Monday, February 19, 2018

Candombe en Uruguay : What is Candombe?

Candombe en Uruguay

What is Candombe??

Hello, everyone, who reads my blog. I am a Thai woman who is living in Uruguay and this article, I would like to show you about Candombe.

This is video of small candombe.

This is the first time for me to see the real Candombe which makes me wonder and would like to know about it. I was searching for information, What Candombe is and why people love to see it.

In Montevideo, the Candombe starts every Summer in February for whole month.

I had been watching it with friends.

It was a lovely time for me. In the candombe, people were smiling and dancing.

Everyone was having fun along friends and family

The Candombe was a big show whice a lot of people were coming so we needed to buy tickets for our seats in advance. The shows held for two days.

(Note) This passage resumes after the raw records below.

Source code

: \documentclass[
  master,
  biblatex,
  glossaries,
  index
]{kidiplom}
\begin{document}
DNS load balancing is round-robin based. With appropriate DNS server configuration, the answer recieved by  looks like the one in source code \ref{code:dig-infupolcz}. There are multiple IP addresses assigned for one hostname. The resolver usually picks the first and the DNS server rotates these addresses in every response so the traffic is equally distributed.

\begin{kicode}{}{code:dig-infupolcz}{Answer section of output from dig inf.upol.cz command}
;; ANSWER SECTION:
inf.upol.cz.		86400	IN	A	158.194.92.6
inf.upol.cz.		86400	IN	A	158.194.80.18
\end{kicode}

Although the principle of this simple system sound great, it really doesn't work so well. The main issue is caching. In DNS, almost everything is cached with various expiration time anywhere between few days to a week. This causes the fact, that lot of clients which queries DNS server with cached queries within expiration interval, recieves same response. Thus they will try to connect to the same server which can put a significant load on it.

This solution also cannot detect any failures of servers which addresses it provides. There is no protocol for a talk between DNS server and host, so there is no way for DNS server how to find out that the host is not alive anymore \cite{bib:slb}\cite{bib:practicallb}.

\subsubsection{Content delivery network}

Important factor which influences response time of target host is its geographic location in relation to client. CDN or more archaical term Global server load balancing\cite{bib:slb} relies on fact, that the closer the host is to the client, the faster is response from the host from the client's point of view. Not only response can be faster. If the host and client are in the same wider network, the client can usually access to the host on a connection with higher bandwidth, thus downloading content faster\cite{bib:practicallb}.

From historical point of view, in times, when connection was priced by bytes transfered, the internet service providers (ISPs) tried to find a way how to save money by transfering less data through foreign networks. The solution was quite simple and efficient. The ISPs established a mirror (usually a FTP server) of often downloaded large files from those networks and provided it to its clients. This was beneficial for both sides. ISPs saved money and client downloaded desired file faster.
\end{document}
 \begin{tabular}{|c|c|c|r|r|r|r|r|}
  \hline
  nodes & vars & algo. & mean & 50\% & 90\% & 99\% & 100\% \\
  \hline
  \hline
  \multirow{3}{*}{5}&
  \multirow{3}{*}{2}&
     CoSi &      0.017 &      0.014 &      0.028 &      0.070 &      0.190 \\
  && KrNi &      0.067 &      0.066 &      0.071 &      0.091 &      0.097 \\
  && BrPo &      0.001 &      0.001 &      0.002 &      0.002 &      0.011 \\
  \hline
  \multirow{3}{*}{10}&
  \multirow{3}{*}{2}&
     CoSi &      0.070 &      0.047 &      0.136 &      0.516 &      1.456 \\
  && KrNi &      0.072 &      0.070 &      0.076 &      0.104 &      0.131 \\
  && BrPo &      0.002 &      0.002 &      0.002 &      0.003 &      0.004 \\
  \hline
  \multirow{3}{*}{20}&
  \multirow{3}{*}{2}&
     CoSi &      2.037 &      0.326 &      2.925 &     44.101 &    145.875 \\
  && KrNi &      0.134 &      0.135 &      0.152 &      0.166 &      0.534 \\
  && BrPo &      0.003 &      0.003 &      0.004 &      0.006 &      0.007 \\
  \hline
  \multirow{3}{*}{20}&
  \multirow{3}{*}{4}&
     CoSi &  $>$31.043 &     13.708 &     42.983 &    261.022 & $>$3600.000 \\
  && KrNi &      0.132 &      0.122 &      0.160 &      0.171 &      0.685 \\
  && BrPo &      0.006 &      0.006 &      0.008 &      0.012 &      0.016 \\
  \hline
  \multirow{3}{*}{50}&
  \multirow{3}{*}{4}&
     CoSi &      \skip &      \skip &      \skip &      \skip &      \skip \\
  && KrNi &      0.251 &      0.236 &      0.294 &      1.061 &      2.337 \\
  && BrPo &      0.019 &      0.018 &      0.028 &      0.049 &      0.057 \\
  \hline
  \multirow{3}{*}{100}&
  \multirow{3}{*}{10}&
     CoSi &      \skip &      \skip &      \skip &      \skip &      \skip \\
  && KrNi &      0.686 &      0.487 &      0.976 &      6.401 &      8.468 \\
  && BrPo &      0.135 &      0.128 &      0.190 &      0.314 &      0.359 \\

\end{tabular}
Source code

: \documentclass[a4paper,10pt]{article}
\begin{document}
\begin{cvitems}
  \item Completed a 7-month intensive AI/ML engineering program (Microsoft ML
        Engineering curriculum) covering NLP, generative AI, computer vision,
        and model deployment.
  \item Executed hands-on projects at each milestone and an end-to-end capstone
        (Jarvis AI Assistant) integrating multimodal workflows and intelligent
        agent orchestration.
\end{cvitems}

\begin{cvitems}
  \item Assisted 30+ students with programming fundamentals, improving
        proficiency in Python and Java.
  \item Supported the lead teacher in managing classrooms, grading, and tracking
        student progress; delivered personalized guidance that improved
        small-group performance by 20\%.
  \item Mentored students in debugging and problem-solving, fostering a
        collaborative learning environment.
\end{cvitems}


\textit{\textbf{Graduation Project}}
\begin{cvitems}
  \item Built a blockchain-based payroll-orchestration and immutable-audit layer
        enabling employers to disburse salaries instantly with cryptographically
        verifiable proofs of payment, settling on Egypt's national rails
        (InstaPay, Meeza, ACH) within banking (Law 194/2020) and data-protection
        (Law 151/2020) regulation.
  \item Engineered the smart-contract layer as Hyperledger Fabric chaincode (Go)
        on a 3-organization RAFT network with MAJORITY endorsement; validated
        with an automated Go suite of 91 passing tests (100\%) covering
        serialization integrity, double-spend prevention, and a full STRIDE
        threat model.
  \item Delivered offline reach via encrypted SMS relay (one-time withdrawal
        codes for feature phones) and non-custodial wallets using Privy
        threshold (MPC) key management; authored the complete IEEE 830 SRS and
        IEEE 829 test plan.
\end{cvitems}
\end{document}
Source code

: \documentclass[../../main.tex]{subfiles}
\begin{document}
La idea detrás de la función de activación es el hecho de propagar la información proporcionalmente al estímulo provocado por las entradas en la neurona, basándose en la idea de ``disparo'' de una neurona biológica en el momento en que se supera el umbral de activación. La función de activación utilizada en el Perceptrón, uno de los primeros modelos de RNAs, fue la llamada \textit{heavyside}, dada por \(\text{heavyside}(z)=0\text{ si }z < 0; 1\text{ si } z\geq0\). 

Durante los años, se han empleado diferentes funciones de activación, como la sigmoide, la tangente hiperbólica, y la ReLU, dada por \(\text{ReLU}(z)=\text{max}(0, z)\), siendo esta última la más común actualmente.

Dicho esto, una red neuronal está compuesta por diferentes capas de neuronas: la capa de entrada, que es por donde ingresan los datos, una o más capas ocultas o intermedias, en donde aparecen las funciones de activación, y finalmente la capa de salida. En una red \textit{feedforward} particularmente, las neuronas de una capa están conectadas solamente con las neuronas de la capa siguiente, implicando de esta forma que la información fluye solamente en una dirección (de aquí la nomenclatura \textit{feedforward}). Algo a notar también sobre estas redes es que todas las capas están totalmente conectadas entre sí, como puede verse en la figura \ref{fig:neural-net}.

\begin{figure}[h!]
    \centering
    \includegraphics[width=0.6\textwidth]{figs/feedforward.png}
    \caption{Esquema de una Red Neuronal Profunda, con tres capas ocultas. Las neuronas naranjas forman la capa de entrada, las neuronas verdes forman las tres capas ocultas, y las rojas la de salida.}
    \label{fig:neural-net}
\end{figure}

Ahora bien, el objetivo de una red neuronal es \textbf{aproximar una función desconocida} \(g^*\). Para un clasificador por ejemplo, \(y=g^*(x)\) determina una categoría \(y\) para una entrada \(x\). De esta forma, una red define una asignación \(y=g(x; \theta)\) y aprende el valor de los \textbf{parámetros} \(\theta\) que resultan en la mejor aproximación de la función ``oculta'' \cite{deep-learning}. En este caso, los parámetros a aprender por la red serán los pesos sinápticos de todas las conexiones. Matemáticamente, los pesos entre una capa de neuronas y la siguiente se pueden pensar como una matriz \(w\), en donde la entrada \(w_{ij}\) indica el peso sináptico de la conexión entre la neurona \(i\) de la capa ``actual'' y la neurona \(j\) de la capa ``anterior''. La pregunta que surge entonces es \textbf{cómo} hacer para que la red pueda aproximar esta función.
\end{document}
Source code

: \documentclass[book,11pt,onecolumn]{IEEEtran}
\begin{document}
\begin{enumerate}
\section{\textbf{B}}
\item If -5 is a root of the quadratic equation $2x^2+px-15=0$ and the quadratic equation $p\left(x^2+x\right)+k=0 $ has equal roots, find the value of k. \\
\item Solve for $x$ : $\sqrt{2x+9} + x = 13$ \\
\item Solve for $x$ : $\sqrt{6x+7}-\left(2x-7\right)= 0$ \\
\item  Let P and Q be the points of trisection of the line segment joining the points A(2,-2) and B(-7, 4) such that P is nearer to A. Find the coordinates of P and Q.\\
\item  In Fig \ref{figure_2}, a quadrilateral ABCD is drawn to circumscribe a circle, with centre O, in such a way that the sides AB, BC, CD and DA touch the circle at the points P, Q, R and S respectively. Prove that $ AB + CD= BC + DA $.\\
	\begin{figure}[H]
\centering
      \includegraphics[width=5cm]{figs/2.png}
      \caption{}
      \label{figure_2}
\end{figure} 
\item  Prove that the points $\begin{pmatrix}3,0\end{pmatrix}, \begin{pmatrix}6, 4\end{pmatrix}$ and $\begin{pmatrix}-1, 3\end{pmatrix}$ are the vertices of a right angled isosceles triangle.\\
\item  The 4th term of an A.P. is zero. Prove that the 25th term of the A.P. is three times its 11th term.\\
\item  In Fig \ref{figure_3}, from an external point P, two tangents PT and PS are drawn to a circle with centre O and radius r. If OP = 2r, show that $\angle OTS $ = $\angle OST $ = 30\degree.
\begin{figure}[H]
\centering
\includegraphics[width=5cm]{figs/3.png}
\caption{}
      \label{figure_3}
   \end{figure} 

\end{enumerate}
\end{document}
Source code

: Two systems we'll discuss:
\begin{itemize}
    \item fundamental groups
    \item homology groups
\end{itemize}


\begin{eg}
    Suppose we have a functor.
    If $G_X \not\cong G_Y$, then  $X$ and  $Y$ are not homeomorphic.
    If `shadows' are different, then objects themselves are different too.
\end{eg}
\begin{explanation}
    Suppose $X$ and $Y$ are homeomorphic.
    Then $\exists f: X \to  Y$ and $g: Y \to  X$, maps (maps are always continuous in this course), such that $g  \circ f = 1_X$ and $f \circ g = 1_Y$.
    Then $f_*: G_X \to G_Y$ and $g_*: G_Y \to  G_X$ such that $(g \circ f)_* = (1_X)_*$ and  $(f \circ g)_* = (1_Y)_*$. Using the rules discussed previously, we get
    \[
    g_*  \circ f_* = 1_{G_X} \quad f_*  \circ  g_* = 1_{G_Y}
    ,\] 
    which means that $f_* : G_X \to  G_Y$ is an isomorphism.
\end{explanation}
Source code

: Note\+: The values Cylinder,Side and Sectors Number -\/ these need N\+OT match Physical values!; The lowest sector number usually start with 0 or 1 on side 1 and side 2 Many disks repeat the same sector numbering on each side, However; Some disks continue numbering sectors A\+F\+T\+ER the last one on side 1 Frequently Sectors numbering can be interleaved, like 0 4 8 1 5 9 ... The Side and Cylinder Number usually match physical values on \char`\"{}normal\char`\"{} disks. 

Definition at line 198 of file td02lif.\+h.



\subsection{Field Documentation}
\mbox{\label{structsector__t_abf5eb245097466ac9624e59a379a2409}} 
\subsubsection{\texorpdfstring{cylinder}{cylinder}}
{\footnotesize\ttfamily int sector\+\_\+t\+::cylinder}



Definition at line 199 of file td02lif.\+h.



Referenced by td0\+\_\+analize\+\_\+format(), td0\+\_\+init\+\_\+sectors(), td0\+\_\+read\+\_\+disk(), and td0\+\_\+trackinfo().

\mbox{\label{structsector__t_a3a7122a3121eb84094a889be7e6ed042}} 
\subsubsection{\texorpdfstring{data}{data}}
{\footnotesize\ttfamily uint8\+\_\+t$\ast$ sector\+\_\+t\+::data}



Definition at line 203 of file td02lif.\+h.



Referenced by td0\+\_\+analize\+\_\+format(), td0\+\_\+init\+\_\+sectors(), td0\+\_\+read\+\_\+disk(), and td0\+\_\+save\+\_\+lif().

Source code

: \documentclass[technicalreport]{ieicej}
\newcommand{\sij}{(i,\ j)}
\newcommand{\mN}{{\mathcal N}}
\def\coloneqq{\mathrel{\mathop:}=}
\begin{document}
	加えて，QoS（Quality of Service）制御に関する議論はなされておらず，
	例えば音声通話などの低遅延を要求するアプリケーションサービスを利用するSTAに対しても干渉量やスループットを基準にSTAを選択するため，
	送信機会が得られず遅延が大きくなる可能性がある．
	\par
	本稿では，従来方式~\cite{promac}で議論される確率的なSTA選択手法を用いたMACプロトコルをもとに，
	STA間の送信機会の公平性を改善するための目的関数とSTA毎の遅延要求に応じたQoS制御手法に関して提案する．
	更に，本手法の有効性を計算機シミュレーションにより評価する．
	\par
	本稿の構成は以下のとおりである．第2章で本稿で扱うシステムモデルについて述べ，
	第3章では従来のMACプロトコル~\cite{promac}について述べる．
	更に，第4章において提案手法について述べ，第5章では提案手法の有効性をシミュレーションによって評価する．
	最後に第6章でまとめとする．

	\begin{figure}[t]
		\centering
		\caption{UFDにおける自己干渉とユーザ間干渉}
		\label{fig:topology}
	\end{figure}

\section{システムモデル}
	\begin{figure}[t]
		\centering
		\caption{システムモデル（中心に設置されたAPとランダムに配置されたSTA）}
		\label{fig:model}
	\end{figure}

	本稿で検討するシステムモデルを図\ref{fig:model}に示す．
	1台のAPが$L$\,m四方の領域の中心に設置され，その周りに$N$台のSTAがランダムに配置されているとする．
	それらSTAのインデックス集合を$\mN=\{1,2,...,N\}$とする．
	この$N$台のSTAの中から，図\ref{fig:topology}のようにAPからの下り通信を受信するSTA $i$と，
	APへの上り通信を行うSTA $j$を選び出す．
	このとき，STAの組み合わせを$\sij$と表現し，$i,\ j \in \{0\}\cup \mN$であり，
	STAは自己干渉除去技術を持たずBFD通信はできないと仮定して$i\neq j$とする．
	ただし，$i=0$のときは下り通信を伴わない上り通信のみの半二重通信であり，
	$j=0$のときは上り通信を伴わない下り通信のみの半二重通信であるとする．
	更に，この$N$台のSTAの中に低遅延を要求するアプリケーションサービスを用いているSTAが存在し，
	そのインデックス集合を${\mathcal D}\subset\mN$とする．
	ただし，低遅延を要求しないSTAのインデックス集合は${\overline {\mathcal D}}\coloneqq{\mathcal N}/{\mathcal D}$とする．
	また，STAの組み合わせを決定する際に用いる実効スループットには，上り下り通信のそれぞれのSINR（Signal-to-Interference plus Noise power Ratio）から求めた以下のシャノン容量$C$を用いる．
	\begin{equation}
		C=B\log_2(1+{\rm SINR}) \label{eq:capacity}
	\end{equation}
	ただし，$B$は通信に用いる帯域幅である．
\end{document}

If you couldn't find any ticket you still can see the small candombe whice in your neighborhood during February.

I enjoyed seeing people smiling and dancing, that made my feet moving and dancing along.

Here is the more information of Candombe.

www.candombe.com

Candombe is a rhythm from Africa that has been an important part of Uruguayan culture for more than two hundred years.

Uruguay, with a population of approximately 3.2 million inhabitants, is a small country located in South America, whose neighboring countries are Brazil (162 million) to the east and Argentina (34 million) to the west.

This rhythm came to Uruguay from Africa thanks to the black slaves, and still beats in the streets, in the corridors and in the carnivals of this charming little country.

To understand how this rhythm, deeply rooted in Uruguayan culture, evolved, it is necessary to turn the pages of African and South American history to see how this contagious rhythm anchored in the coasts of Montevideo.

The texts that follow are fragments taken from books and articles about candombe, as well as opinions of some characters who have lived it very closely.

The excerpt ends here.